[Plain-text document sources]

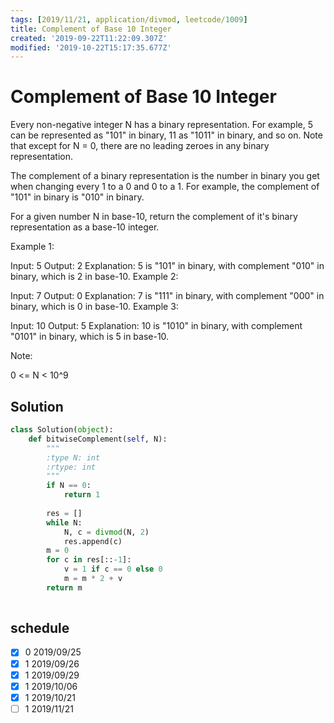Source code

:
 ```yaml
---
tags: [2019/11/21, application/divmod, leetcode/1009]
title: Complement of Base 10 Integer
created: '2019-09-22T11:22:09.307Z'
modified: '2019-10-22T15:17:35.677Z'
---
```


# Complement of Base 10 Integer

Every non-negative integer N has a binary representation.  For example, 5 can be represented as "101" in binary, 11 as "1011" in binary, and so on.  Note that except for N = 0, there are no leading zeroes in any binary representation.

The complement of a binary representation is the number in binary you get when changing every 1 to a 0 and 0 to a 1.  For example, the complement of "101" in binary is "010" in binary.

For a given number N in base-10, return the complement of it's binary representation as a base-10 integer.

 

Example 1:

Input: 5
Output: 2
Explanation: 5 is "101" in binary, with complement "010" in binary, which is 2 in base-10.
Example 2:

Input: 7
Output: 0
Explanation: 7 is "111" in binary, with complement "000" in binary, which is 0 in base-10.
Example 3:

Input: 10
Output: 5
Explanation: 10 is "1010" in binary, with complement "0101" in binary, which is 5 in base-10.
 

Note:

0 <= N < 10^9

## Solution

```python
class Solution(object):
    def bitwiseComplement(self, N):
        """
        :type N: int
        :rtype: int
        """
        if N == 0:
            return 1
        
        res = []
        while N:
            N, c = divmod(N, 2)
            res.append(c)
        m = 0
        for c in res[::-1]:
            v = 1 if c == 0 else 0
            m = m * 2 + v
        return m
                
```

## schedule

* [x] 0 2019/09/25
* [x] 1 2019/09/26
* [x] 1 2019/09/29
* [x] 1 2019/10/06
* [x] 1 2019/10/21
* [ ] 1 2019/11/21
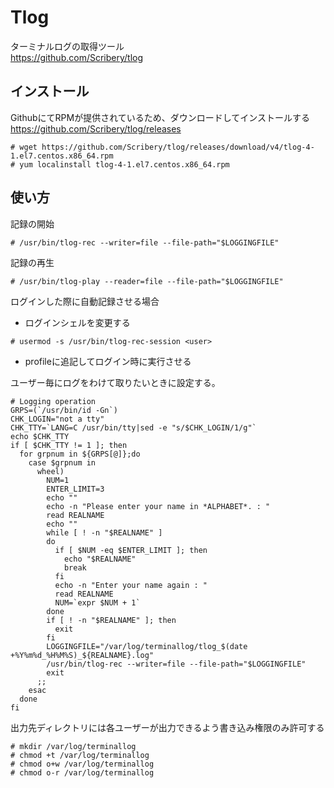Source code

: # Tlog
ターミナルログの取得ツール  
https://github.com/Scribery/tlog  

## インストール  
GithubにてRPMが提供されているため、ダウンロードしてインストールする  
https://github.com/Scribery/tlog/releases  

```
# wget https://github.com/Scribery/tlog/releases/download/v4/tlog-4-1.el7.centos.x86_64.rpm
# yum localinstall tlog-4-1.el7.centos.x86_64.rpm
```

## 使い方

記録の開始  

```
# /usr/bin/tlog-rec --writer=file --file-path="$LOGGINGFILE"
```

記録の再生  

```
# /usr/bin/tlog-play --reader=file --file-path="$LOGGINGFILE"
```

ログインした際に自動記録させる場合  

* ログインシェルを変更する  

```
# usermod -s /usr/bin/tlog-rec-session <user>
```

* profileに追記してログイン時に実行させる  

ユーザー毎にログをわけて取りたいときに設定する。

```
# Logging operation
GRPS=(`/usr/bin/id -Gn`)
CHK_LOGIN="not a tty"
CHK_TTY=`LANG=C /usr/bin/tty|sed -e "s/$CHK_LOGIN/1/g"`
echo $CHK_TTY
if [ $CHK_TTY != 1 ]; then
  for grpnum in ${GRPS[@]};do
    case $grpnum in
      wheel)
        NUM=1
        ENTER_LIMIT=3
        echo ""
        echo -n "Please enter your name in *ALPHABET*. : "
        read REALNAME
        echo ""
        while [ ! -n "$REALNAME" ]
        do
          if [ $NUM -eq $ENTER_LIMIT ]; then
            echo "$REALNAME"
            break
          fi
          echo -n "Enter your name again : "
          read REALNAME
          NUM=`expr $NUM + 1`
        done
        if [ ! -n "$REALNAME" ]; then
          exit
        fi
        LOGGINGFILE="/var/log/terminallog/tlog_$(date +%Y%m%d_%H%M%S)_${REALNAME}.log"
        /usr/bin/tlog-rec --writer=file --file-path="$LOGGINGFILE"
        exit
      ;;
    esac
  done
fi
```

出力先ディレクトリには各ユーザーが出力できるよう書き込み権限のみ許可する

```
# mkdir /var/log/terminallog
# chmod +t /var/log/terminallog
# chmod o+w /var/log/terminallog
# chmod o-r /var/log/terminallog
```
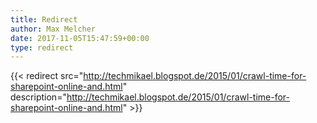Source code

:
 ```yaml
---
title: Redirect
author: Max Melcher
date: 2017-11-05T15:47:59+00:00
type: redirect
---
```

{{< redirect src="http://techmikael.blogspot.de/2015/01/crawl-time-for-sharepoint-online-and.html" description="http://techmikael.blogspot.de/2015/01/crawl-time-for-sharepoint-online-and.html" >}}
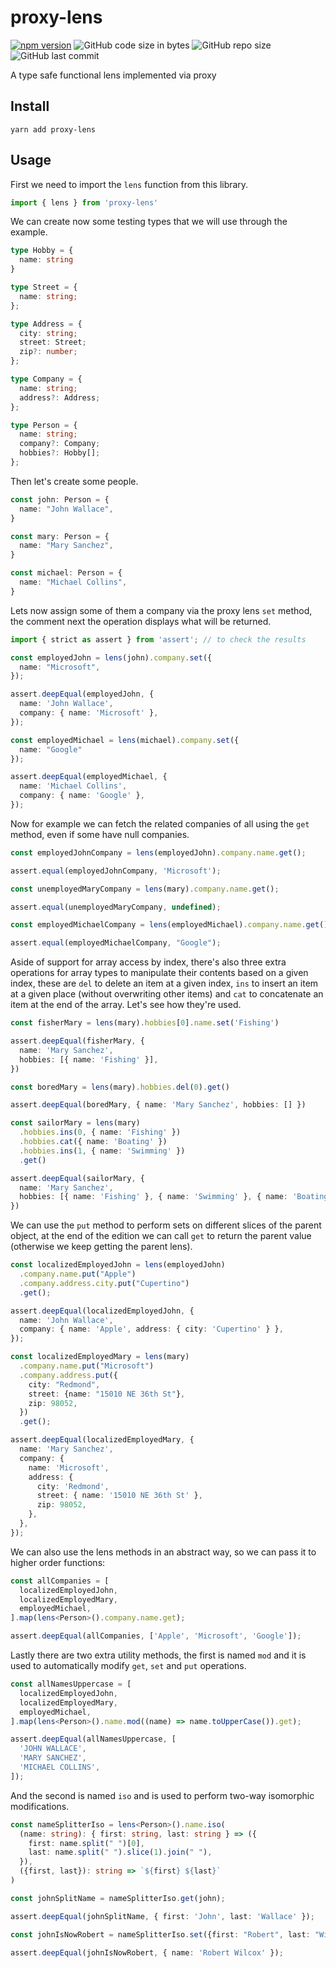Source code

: # proxy-lens

[![npm version](https://badge.fury.io/js/proxy-lens.svg)](https://badge.fury.io/js/proxy-lens)
![GitHub code size in bytes](https://img.shields.io/github/languages/code-size/aynik/proxy-lens.svg)
![GitHub repo size](https://img.shields.io/github/repo-size/aynik/proxy-lens.svg)
![GitHub last commit](https://img.shields.io/github/last-commit/aynik/proxy-lens.svg)

A type safe functional lens implemented via proxy

## Install

```shell
yarn add proxy-lens
```

## Usage

First we need to import the `lens` function from this library.


```typescript
import { lens } from 'proxy-lens'
```

We can create now some testing types that we will use through the example.

```typescript
type Hobby = {
  name: string
}

type Street = {
  name: string;
};

type Address = {
  city: string;
  street: Street;
  zip?: number;
};

type Company = {
  name: string;
  address?: Address;
};

type Person = {
  name: string;
  company?: Company;
  hobbies?: Hobby[];
};
```

Then let's create some people.

```typescript
const john: Person = {
  name: "John Wallace",
}

const mary: Person = {
  name: "Mary Sanchez",
}

const michael: Person = {
  name: "Michael Collins",
}
```

Lets now assign some of them a company via the proxy lens `set` method, the comment next the operation displays what will be returned.


```typescript
import { strict as assert } from 'assert'; // to check the results

const employedJohn = lens(john).company.set({
  name: "Microsoft",
});

assert.deepEqual(employedJohn, {
  name: 'John Wallace',
  company: { name: 'Microsoft' },
});

const employedMichael = lens(michael).company.set({
  name: "Google"
});

assert.deepEqual(employedMichael, {
  name: 'Michael Collins',
  company: { name: 'Google' },
});
```

Now for example we can fetch the related companies of all using the `get` method, even if some have null companies.

```typescript
const employedJohnCompany = lens(employedJohn).company.name.get();

assert.equal(employedJohnCompany, 'Microsoft');

const unemployedMaryCompany = lens(mary).company.name.get();

assert.equal(unemployedMaryCompany, undefined);

const employedMichaelCompany = lens(employedMichael).company.name.get();

assert.equal(employedMichaelCompany, "Google");
```
Aside of support for array access by index, there's also three extra operations for array types to manipulate their contents based on a given index, these are `del` to delete an item at a given index, `ins` to insert an item at a given place (without overwriting other items) and `cat` to concatenate an item at the end of the array. Let's see how they're used.

```typescript
const fisherMary = lens(mary).hobbies[0].name.set('Fishing')

assert.deepEqual(fisherMary, {
  name: 'Mary Sanchez',
  hobbies: [{ name: 'Fishing' }],
})

const boredMary = lens(mary).hobbies.del(0).get()

assert.deepEqual(boredMary, { name: 'Mary Sanchez', hobbies: [] })

const sailorMary = lens(mary)
  .hobbies.ins(0, { name: 'Fishing' })
  .hobbies.cat({ name: 'Boating' })
  .hobbies.ins(1, { name: 'Swimming' })
  .get()

assert.deepEqual(sailorMary, {
  name: 'Mary Sanchez',
  hobbies: [{ name: 'Fishing' }, { name: 'Swimming' }, { name: 'Boating' }],
})
```

We can use the `put` method to perform sets on different slices of the parent object, at the end of the edition we can call `get` to return the parent value (otherwise we keep getting the parent lens).

```typescript
const localizedEmployedJohn = lens(employedJohn)
  .company.name.put("Apple")
  .company.address.city.put("Cupertino")
  .get();

assert.deepEqual(localizedEmployedJohn, {
  name: 'John Wallace',
  company: { name: 'Apple', address: { city: 'Cupertino' } },
});

const localizedEmployedMary = lens(mary)
  .company.name.put("Microsoft")
  .company.address.put({
    city: "Redmond",
    street: {name: "15010 NE 36th St"},
    zip: 98052,
  })
  .get();

assert.deepEqual(localizedEmployedMary, {
  name: 'Mary Sanchez',
  company: {
    name: 'Microsoft',
    address: {
      city: 'Redmond',
      street: { name: '15010 NE 36th St' },
      zip: 98052,
    },
  },
});
```

We can also use the lens methods in an abstract way, so we can pass it to higher order functions:

```typescript
const allCompanies = [
  localizedEmployedJohn,
  localizedEmployedMary,
  employedMichael,
].map(lens<Person>().company.name.get);

assert.deepEqual(allCompanies, ['Apple', 'Microsoft', 'Google']);
```

Lastly there are two extra utility methods, the first is named `mod` and it is used to automatically modify `get`, `set` and `put` operations.

```typescript
const allNamesUppercase = [
  localizedEmployedJohn,
  localizedEmployedMary,
  employedMichael,
].map(lens<Person>().name.mod((name) => name.toUpperCase()).get);

assert.deepEqual(allNamesUppercase, [
  'JOHN WALLACE',
  'MARY SANCHEZ',
  'MICHAEL COLLINS',
]);
```

And the second is named `iso` and is used to perform two-way isomorphic modifications.

```typescript
const nameSplitterIso = lens<Person>().name.iso(
  (name: string): { first: string, last: string } => ({
    first: name.split(" ")[0],
    last: name.split(" ").slice(1).join(" "),
  }),
  ({first, last}): string => `${first} ${last}`
)

const johnSplitName = nameSplitterIso.get(john);

assert.deepEqual(johnSplitName, { first: 'John', last: 'Wallace' });

const johnIsNowRobert = nameSplitterIso.set({first: "Robert", last: "Wilcox"}, john);

assert.deepEqual(johnIsNowRobert, { name: 'Robert Wilcox' });
```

# DIRECTIONS
Retrieve each line of the data in which the word "proxy" can be found.

# THE ANSWER
: # proxy-lens
[![npm version](https://badge.fury.io/js/proxy-lens.svg)](https://badge.fury.io/js/proxy-lens)
![GitHub code size in bytes](https://img.shields.io/github/languages/code-size/aynik/proxy-lens.svg)
![GitHub repo size](https://img.shields.io/github/repo-size/aynik/proxy-lens.svg)
![GitHub last commit](https://img.shields.io/github/last-commit/aynik/proxy-lens.svg)
A type safe functional lens implemented via proxy
yarn add proxy-lens
import { lens } from 'proxy-lens'
Lets now assign some of them a company via the proxy lens `set` method, the comment next the operation displays what will be returned.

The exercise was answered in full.